Instructions for the task:
Repeat exactly, and only, the lines of the entries below from the one with "你女朋友如果不到1米7估计也看不着什么东西了…" through the one with "发表于 2023-11-18 19:46", both ends included.

Exercise material:
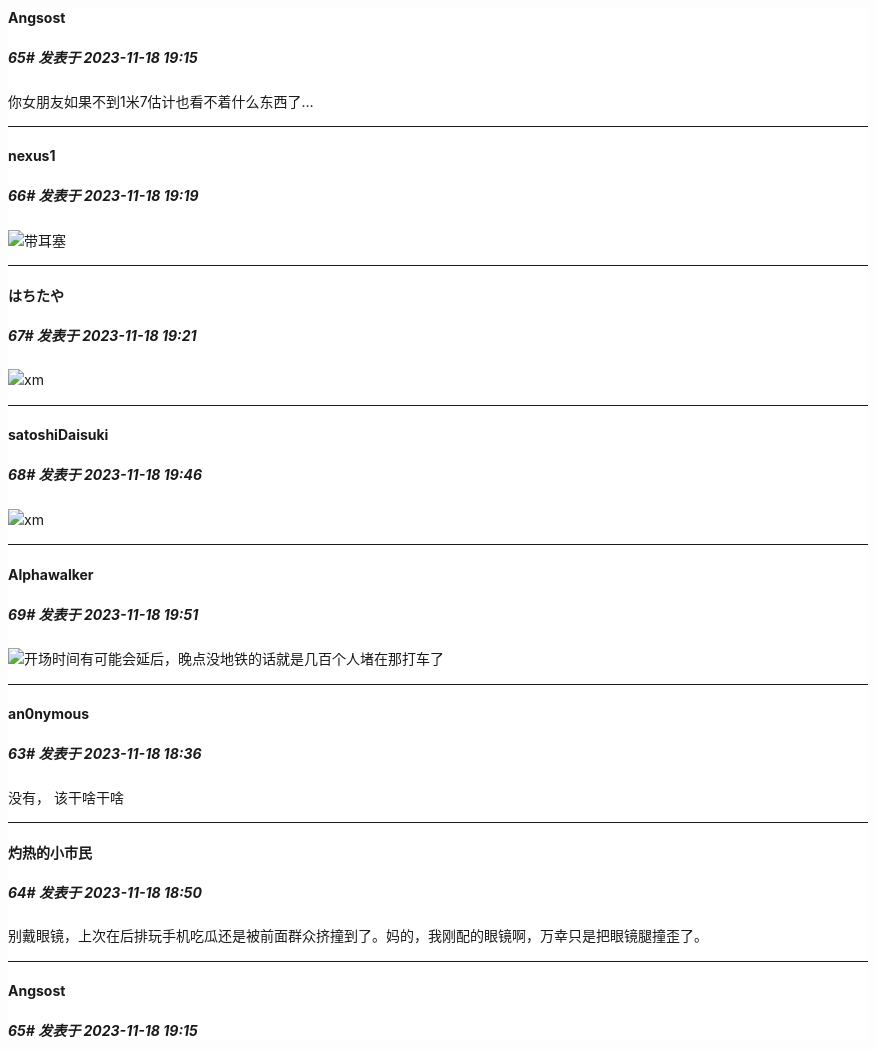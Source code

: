 ####  Angsost  
##### 65#       发表于 2023-11-18 19:15

你女朋友如果不到1米7估计也看不着什么东西了…

*****

####  nexus1  
##### 66#       发表于 2023-11-18 19:19

<img src="https://static.saraba1st.com/image/smiley/face2017/013.png" referrerpolicy="no-referrer">带耳塞

*****

####  はちたや  
##### 67#       发表于 2023-11-18 19:21

<img src="https://static.saraba1st.com/image/smiley/face2017/143.png" referrerpolicy="no-referrer">xm

*****

####  satoshiDaisuki  
##### 68#       发表于 2023-11-18 19:46

<img src="https://static.saraba1st.com/image/smiley/face2017/155.png" referrerpolicy="no-referrer">xm

*****

####  Alphawalker  
##### 69#       发表于 2023-11-18 19:51

<img src="https://static.saraba1st.com/image/smiley/face2017/220.png" referrerpolicy="no-referrer">开场时间有可能会延后，晚点没地铁的话就是几百个人堵在那打车了


*****

####  an0nymous  
##### 63#       发表于 2023-11-18 18:36

没有， 该干啥干啥

*****

####  灼热的小市民  
##### 64#       发表于 2023-11-18 18:50

别戴眼镜，上次在后排玩手机吃瓜还是被前面群众挤撞到了。妈的，我刚配的眼镜啊，万幸只是把眼镜腿撞歪了。

*****

####  Angsost  
##### 65#       发表于 2023-11-18 19:15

Answer space:
你女朋友如果不到1米7估计也看不着什么东西了…

*****

####  nexus1  
##### 66#       发表于 2023-11-18 19:19

<img src="https://static.saraba1st.com/image/smiley/face2017/013.png" referrerpolicy="no-referrer">带耳塞

*****

####  はちたや  
##### 67#       发表于 2023-11-18 19:21

<img src="https://static.saraba1st.com/image/smiley/face2017/143.png" referrerpolicy="no-referrer">xm

*****

####  satoshiDaisuki  
##### 68#       发表于 2023-11-18 19:46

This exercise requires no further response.